For decentralized operations, we find smart contracts, with whom anyone can interact according to the logic of the stablecoin. Note that some of these decentralized options do have active administrators, i.e., organizations or other entities, helping to manage some part of the day to day functioning of these. Does that make them less decentralized? Others might be fully decentralized with no administrator functionality at all.
The above is pointing towards a complex regulatory picture. Rushing in regulation on an evolving landscape without a clear understanding might not be helpful. But doing nothing is also not helpful if blockchains, cryptocurrencies, DeFi, and stablecoins are to participate in the broader financial world.
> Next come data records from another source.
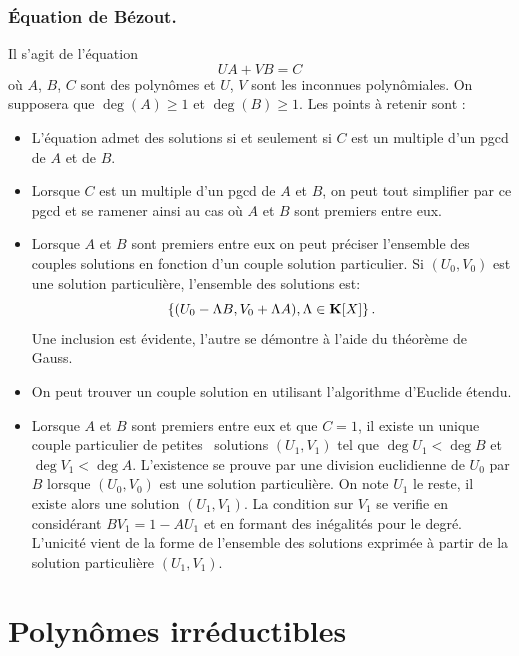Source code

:\subsubsection{\'Equation de Bézout.}
Il s'agit de l'équation
\begin{displaymath}
 UA + VB = C
\end{displaymath}
où $A$, $B$, $C$ sont des polynômes et $U$, $V$ sont les inconnues polynômiales. On supposera que $\deg(A)\geq 1$ et $\deg(B)\geq 1$. Les points à retenir sont :
\begin{itemize}
 \item L'équation admet des solutions si et seulement si $C$ est un multiple d'un pgcd de $A$ et de $B$.
 \item Lorsque $C$ est un multiple d'un pgcd de $A$ et $B$, on peut tout simplifier par ce pgcd et se ramener ainsi au cas où $A$ et $B$ sont premiers entre eux.
 \item Lorsque $A$ et $B$ sont premiers entre eux on peut préciser l'ensemble des couples solutions en fonction d'un couple solution particulier. Si $(U_0,V_0)$ est une solution particulière, l'ensemble des solutions est:
\begin{displaymath}
 \left\lbrace (U_0-\Lambda B, V_0+\Lambda A),\Lambda \in \mathbf{K}[X] \right\rbrace. 
\end{displaymath}
Une inclusion est évidente, l'autre se démontre à l'aide du théorème de Gauss.
\item On peut trouver un couple solution en utilisant l'algorithme d'Euclide étendu.
\item Lorsque $A$ et $B$ sont premiers entre eux et que $C=1$, il existe un unique couple particulier de \og petites\fg~ solutions $(U_1,V_1)$ tel que $\deg U_1 < \deg B$ et $\deg V_1 < \deg A$.\newline
L'existence se prouve par une division euclidienne de $U_0$ par $B$ lorsque $(U_0,V_0)$ est une solution particulière. On note $U_1$ le reste, il existe alors une solution $(U_1,V_1)$. La condition sur $V_1$ se verifie en considérant $BV_1 = 1- AU_1$ et en formant des inégalités pour le degré. L'unicité vient de la forme de l'ensemble des solutions exprimée à partir de la solution particulière $(U_1, V_1)$.
\end{itemize}


\section{Polynômes irréductibles}
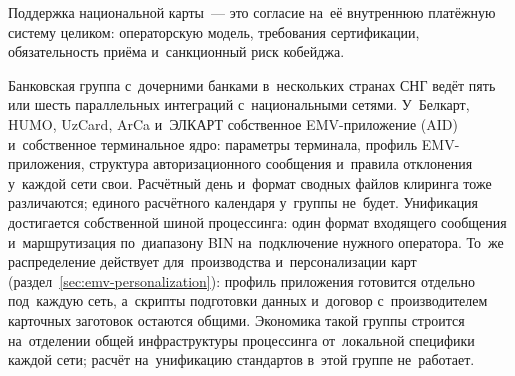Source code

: Поддержка национальной карты~--- это согласие на~её внутреннюю платёжную систему
целиком: операторскую модель, требования сертификации, обязательность приёма
и~санкционный риск кобейджа.


Банковская группа с~дочерними банками в~нескольких странах СНГ ведёт пять или
шесть параллельных интеграций с~национальными сетями. У~Белкарт, HUMO, UzCard,
ArCa и~ЭЛКАРТ собственное EMV-приложение (AID) и~собственное терминальное ядро:
параметры терминала, профиль EMV-приложения, структура авторизационного
сообщения и~правила отклонения у~каждой сети свои.
Расчётный день и~формат сводных файлов клиринга тоже различаются; единого расчётного
календаря у~группы не~будет. Унификация достигается собственной шиной
процессинга: один формат входящего сообщения и~маршрутизация по~диапазону BIN
на~подключение нужного оператора. То~же распределение действует
для~производства и~персонализации карт (раздел~\ref{sec:emv-personalization}): профиль приложения готовится отдельно
под~каждую сеть, а~скрипты подготовки данных и~договор с~производителем
карточных заготовок остаются общими. Экономика такой группы строится
на~отделении общей инфраструктуры процессинга от~локальной специфики каждой
сети; расчёт на~унификацию стандартов в~этой группе не~работает.
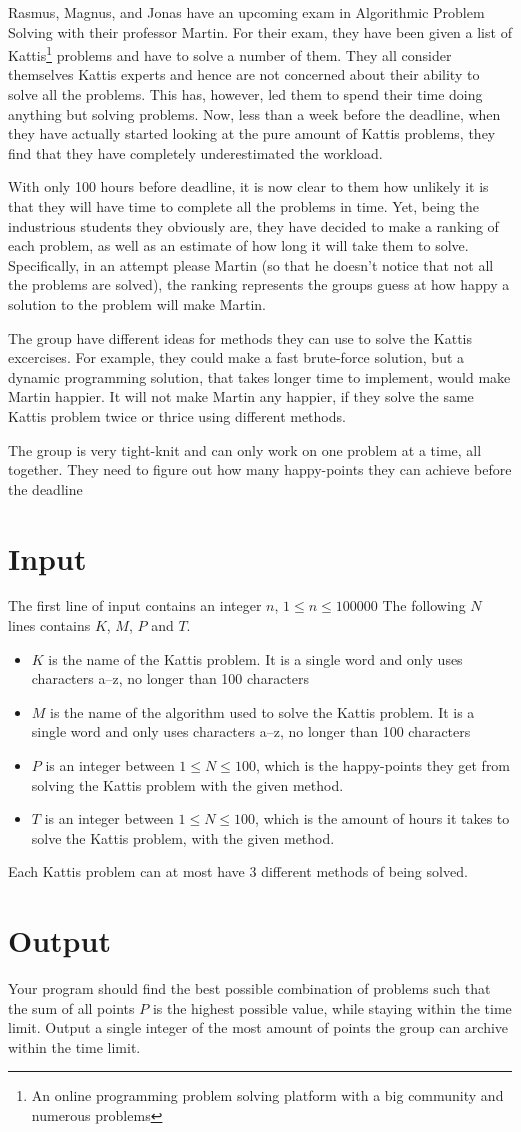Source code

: Rasmus, Magnus, and Jonas have an upcoming exam in Algorithmic Problem Solving with their professor Martin. For their exam, they have been given a list of Kattis\footnote{An online programming problem solving platform with a big community and numerous problems} problems and have to solve a number of them. They all consider themselves Kattis experts and hence are not concerned about their ability to solve all the problems. This has, however, led them to spend their time doing anything but solving problems. Now, less than a week before the deadline, when they have actually started looking at the pure amount of Kattis problems, they find that they have completely underestimated the workload.

With only 100 hours before deadline, it is now clear to them how unlikely it is that they will have time to complete all the problems in time. Yet, being the industrious students they obviously are, they have decided to make a ranking of each problem, as well as an estimate of how long it will take them to solve. Specifically, in an attempt please Martin (so that he doesn't notice that not all the problems are solved), the ranking represents the groups guess at how happy a solution to the problem will make Martin. 

The group have different ideas for methods they can use to solve the Kattis excercises. For example, they could make a fast brute-force solution, but a dynamic programming solution, that takes longer time to implement, would make Martin happier. It will not make Martin any happier, if they solve the same Kattis problem twice or thrice using different methods. 

The group is very tight-knit and can only work on one problem at a time, all together. They need to figure out how many happy-points they can achieve before the deadline

\section*{Input}
The first line of input contains an integer $n$, $1\leq n\leq 100000$
The following $N$ lines contains $K$, $M$, $P$ and $T$. 
\begin{itemize}
    \item $K$ is the name of the Kattis problem. It is a single word and only uses characters a–z, no longer than 100 characters
    \item  $M$ is the name of the algorithm used to solve the Kattis problem. It is a single word and only uses characters a–z, no longer than 100 characters
    \item  $P$ is an integer between $1\leq N\leq 100$, which is the happy-points they get from solving the Kattis problem with the given method.
    \item $T$ is an integer between $1\leq N\leq 100$, which is the amount of hours it takes to solve the Kattis problem, with the given method.
\end{itemize}
Each Kattis problem can at most have 3 different methods of being solved.

\section*{Output}
Your program should find the best possible combination of problems such that the sum of all points $P$ is the highest possible value, while staying within the time limit.
Output a single integer of the most amount of points the group can archive within the time limit.
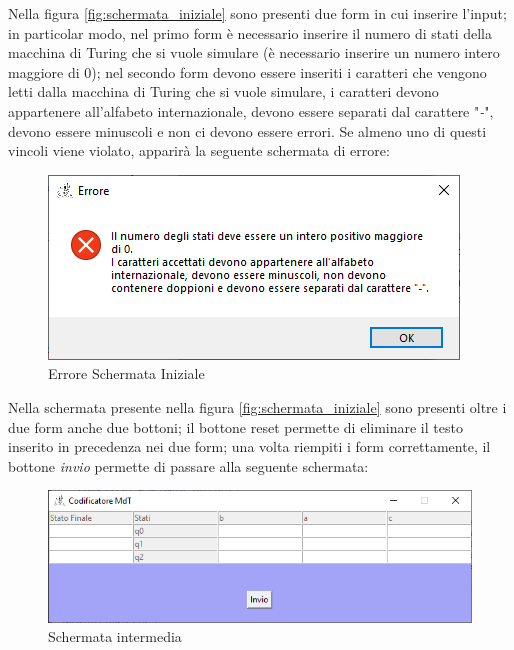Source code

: \documentclass[a4paper,12pt,titlepage,oneside]{book}
\begin{document}
Nella figura \ref{fig:schermata_iniziale} sono presenti due \foreignlanguage{english}{form} in cui inserire l'input; in particolar modo, nel primo \foreignlanguage{english}{form} è necessario inserire il numero di stati della macchina di Turing che si vuole simulare (è necessario inserire un numero intero maggiore di 0); nel secondo form devono essere inseriti i caratteri che vengono letti dalla macchina di Turing che si vuole simulare, i caratteri devono appartenere all'alfabeto internazionale, devono essere separati dal carattere "\emph{-}", devono essere minuscoli e non ci devono essere errori. Se almeno uno di questi vincoli viene violato, apparirà la seguente schermata di errore:

\clearpage

 \begin{figure}[h!]
	\centering
	\includegraphics[width=.5\textwidth]{Images/errore_schermata_iniziale.png}
	\caption{Errore Schermata Iniziale}
	\label{fig:errore_schermata_iniziale}
\end{figure}


Nella schermata presente nella figura \ref{fig:schermata_iniziale} sono presenti oltre i due \foreignlanguage{english}{form} anche due bottoni; il bottone \foreignlanguage{english}{reset} permette di eliminare il testo inserito in precedenza nei due 	\foreignlanguage{english}{form}; una volta riempiti i \foreignlanguage{english}{form} correttamente, il bottone \emph{invio} permette di passare alla seguente schermata:

\begin{figure}[!htpb]
	\centering
	\includegraphics[width=.8\textwidth]{Images/schermata_intermedia.png}
	\caption{Schermata intermedia}
	\label{fig:schermata_intermedia}
\end{figure}
\end{document}
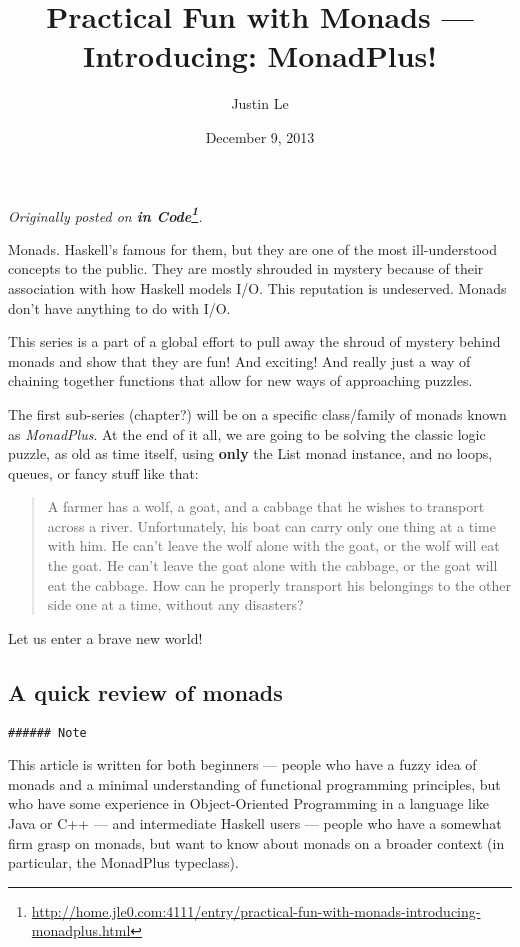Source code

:\documentclass[]{article}
\title{Practical Fun with Monads --- Introducing: MonadPlus!}
\author{Justin Le}
\date{December 9, 2013}
\renewcommand{\href}[2]{#2\footnote{\url{#1}}}
\begin{document}
\maketitle

\emph{Originally posted on
\textbf{\href{http://home.jle0.com:4111/entry/practical-fun-with-monads-introducing-monadplus.html}{in
Code}}.}

Monads. Haskell's famous for them, but they are one of the most ill-understood concepts to the
public. They are mostly shrouded in mystery because of their association with how Haskell models
I/O. This reputation is undeserved. Monads don't have anything to do with I/O.

This series is a part of a global effort to pull away the shroud of mystery behind monads and show
that they are fun! And exciting! And really just a way of chaining together functions that allow for
new ways of approaching puzzles.

The first sub-series (chapter?) will be on a specific class/family of monads known as
\emph{MonadPlus}. At the end of it all, we are going to be solving the classic logic puzzle, as old
as time itself, using \textbf{only} the List monad instance, and no loops, queues, or fancy stuff
like that:

\begin{quote}
A farmer has a wolf, a goat, and a cabbage that he wishes to transport across a river.
Unfortunately, his boat can carry only one thing at a time with him. He can't leave the wolf alone
with the goat, or the wolf will eat the goat. He can't leave the goat alone with the cabbage, or the
goat will eat the cabbage. How can he properly transport his belongings to the other side one at a
time, without any disasters?
\end{quote}

Let us enter a brave new world!

\subsection{A quick review of monads}\label{a-quick-review-of-monads}

\begin{verbatim}
###### Note
\end{verbatim}

This article is written for both beginners --- people who have a fuzzy idea of monads and a minimal
understanding of functional programming principles, but who have some experience in Object-Oriented
Programming in a language like Java or C++ --- and intermediate Haskell users --- people who have a
somewhat firm grasp on monads, but want to know about monads on a broader context (in particular,
the MonadPlus typeclass).
\end{document}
It’s also very beneficial to anyone wanting to use stablecoins to understand completely what is the underlying asset. As a derivative, the value of the stablecoin is predominantly driven by its underlying. If there’s no clarity on what is backing a stablecoin, how can you be sure it’s worth what it claims? This is where we can likely find much regulatory inspiration from money market funds. There’s no good excuse, as a centralized stablecoin operator, to not want full transparency on its underlying.
If regulators are to enforce such transparency, decentralized stablecoins with on-chain collateral could be seen as the perfect end goal, as these give full insight into their current state on a block by block basis. Centralized stablecoins will likely struggle to match this, even with great eager and willingness, simply because on-chain transparency is absolute. The trade off is technical risk, as fully on-chain decentralized stablecoins often need to be far more complex from a smart contract coding point of view. Should regulators then somehow enforce technical audits on smart contract code?
There are a lot of questions above, questions that aren’t yet fully answered. We can likely find existing regulatory frameworks around KYC and AML with regards to money transfers, and we’ll likely find much reuse in how money market funds are handled. Decentralization and smart contracts do bring novelty, and within these there’s a gradient at play with regards to how operationally contact free these are.